Dr. Bartlett: For sporadic, mild symptoms of seasonal allergic conjunctivitis, I first use artificial tears to dilute the antigen, such as pollen, that's in the tear film. I've found that this treatment can be almost as successful as using a therapeutic agent. The benefits of artificial tears are that they have no side effects, they're readily available and they're inexpensive.

For constant or annoying signs or symptoms, I recommend an OTC topical such as naphazoline HCl and pheniramine maleate (Opcon-A). If that doesn't work, I try oral or topical prescription drugs. Chlorpheniramine maleate (Chlor-Trimeton) is a good OTC oral antihistamine for patients who have systemic problems. Chlorpheniramine is safe for pregnant patients as well.

I prescribe topicals such as olopatadine for moderate-to-severe ocular allergy symptoms. I start off with prescription medications immediately, not because they necessarily work best, but because patients have more faith in them.

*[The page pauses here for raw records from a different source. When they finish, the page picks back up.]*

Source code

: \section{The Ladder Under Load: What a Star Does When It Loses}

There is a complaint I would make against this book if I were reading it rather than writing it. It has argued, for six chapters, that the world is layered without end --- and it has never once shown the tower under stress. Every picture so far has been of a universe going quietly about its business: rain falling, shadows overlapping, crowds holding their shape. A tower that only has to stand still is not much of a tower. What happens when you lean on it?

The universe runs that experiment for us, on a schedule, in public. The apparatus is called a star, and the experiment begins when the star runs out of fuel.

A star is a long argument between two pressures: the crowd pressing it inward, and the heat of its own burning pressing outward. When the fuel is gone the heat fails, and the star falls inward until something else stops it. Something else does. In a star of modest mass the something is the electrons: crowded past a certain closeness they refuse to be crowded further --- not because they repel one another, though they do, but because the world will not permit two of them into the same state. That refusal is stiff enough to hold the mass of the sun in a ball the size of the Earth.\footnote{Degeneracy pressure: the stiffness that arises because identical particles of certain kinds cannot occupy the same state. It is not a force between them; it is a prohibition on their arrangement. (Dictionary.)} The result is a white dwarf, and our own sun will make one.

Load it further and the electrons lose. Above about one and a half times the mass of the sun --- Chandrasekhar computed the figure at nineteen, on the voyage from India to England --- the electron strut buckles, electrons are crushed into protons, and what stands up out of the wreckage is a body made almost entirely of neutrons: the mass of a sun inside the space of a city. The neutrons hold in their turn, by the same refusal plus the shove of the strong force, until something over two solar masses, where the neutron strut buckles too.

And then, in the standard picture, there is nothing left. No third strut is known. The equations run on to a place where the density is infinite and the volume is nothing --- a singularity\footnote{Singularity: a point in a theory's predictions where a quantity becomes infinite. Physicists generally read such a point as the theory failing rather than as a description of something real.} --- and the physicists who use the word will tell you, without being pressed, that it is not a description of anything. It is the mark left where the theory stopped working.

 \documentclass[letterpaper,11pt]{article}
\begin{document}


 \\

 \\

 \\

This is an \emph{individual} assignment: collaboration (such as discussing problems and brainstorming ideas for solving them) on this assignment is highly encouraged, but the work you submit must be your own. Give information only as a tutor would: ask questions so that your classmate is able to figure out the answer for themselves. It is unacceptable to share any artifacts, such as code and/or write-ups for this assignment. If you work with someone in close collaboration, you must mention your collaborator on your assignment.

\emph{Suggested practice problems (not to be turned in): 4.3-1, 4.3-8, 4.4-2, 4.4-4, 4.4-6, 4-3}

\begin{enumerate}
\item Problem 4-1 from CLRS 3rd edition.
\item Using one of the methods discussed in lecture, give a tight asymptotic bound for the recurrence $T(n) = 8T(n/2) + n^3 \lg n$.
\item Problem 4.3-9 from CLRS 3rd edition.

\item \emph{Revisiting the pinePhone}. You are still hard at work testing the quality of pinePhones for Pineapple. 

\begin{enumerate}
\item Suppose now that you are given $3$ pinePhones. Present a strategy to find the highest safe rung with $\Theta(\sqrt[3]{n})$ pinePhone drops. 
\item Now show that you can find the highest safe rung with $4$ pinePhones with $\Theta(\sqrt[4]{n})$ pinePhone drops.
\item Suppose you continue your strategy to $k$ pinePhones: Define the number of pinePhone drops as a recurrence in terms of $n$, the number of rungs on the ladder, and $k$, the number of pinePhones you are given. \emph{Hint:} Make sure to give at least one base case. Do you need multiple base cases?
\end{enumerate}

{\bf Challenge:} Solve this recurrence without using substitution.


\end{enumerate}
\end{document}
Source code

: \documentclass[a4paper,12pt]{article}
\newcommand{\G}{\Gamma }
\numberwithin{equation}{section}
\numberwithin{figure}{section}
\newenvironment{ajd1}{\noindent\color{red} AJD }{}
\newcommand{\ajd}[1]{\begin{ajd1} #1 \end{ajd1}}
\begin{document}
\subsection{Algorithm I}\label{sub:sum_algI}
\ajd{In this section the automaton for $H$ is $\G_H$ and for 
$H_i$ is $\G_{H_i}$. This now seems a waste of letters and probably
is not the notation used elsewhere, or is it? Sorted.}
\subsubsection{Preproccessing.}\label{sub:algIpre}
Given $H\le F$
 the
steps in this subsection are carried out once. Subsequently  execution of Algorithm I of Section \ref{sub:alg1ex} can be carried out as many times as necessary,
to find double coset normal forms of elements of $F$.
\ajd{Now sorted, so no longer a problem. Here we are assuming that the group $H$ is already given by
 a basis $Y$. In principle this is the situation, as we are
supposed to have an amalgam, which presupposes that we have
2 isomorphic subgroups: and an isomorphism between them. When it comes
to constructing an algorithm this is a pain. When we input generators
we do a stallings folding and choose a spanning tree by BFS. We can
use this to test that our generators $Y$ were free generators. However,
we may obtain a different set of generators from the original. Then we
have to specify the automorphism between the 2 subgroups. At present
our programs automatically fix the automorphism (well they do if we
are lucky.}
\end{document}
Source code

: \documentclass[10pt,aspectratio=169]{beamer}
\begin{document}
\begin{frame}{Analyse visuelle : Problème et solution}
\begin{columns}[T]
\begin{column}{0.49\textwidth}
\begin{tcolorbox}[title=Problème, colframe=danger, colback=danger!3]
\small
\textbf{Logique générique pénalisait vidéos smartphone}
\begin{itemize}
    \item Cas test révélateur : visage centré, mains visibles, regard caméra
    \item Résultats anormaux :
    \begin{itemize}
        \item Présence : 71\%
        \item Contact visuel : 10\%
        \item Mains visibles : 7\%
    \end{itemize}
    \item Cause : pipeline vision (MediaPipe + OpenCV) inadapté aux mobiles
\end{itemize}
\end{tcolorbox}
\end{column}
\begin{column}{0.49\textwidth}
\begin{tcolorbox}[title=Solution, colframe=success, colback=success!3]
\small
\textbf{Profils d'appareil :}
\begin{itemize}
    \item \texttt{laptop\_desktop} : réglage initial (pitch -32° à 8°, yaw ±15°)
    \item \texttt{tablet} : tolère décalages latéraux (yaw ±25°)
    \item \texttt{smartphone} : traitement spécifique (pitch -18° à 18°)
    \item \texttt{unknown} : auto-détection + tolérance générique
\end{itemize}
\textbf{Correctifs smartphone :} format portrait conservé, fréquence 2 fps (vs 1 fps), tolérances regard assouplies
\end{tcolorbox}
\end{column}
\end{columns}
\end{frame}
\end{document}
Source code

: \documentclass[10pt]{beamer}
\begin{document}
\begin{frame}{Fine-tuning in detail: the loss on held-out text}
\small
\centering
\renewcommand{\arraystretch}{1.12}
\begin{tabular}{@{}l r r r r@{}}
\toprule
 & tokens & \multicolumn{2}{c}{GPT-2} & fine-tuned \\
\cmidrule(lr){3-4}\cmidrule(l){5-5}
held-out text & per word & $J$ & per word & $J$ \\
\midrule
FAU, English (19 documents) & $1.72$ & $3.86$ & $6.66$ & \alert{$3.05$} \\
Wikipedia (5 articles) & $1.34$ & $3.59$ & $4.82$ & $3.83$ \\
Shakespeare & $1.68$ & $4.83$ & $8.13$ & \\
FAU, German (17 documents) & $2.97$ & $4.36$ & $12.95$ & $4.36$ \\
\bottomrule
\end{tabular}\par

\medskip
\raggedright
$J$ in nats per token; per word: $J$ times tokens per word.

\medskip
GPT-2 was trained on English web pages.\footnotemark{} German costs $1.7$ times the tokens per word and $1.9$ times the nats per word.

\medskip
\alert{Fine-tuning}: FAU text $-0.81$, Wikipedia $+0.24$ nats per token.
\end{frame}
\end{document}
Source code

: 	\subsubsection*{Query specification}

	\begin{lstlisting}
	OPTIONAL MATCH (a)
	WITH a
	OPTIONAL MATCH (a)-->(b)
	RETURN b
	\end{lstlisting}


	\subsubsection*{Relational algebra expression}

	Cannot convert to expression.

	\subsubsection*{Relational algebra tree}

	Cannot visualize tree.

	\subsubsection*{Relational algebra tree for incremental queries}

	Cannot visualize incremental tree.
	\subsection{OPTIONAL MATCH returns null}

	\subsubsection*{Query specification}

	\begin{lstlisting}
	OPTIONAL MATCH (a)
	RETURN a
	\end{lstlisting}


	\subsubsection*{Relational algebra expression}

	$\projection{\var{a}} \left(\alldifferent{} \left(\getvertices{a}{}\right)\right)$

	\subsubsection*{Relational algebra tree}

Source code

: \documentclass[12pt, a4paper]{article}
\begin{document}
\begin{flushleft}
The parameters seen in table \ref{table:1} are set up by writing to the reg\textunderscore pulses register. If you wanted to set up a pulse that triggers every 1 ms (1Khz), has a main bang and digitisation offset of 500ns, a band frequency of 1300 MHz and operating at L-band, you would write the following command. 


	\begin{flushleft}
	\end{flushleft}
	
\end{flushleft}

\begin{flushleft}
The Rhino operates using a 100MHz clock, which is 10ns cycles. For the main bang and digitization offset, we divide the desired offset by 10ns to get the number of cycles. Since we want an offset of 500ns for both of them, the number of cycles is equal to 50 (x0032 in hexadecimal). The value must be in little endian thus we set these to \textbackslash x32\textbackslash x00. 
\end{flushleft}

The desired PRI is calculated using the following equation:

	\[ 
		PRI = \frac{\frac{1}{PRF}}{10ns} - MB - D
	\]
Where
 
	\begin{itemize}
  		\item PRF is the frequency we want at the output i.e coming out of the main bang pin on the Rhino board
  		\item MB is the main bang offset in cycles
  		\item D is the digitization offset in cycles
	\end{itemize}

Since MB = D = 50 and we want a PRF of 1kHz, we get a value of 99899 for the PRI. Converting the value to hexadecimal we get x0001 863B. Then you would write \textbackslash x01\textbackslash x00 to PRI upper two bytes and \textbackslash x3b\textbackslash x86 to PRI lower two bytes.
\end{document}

Olopatadine is my agent of choice for pediatric allergies.

If olopatadine doesn't work, I try another agent such as ketotifen or nedocromil sodium (Alocril), or even a topical steroid. I try each of the many topical anti-allergy drugs that are available until I find the right one for the patient.

I see no reason to send a patient with ocular allergies to an allergist unless the patient has significant systemic allergies, such as atopy. We can handle most ocular allergy problems ourselves.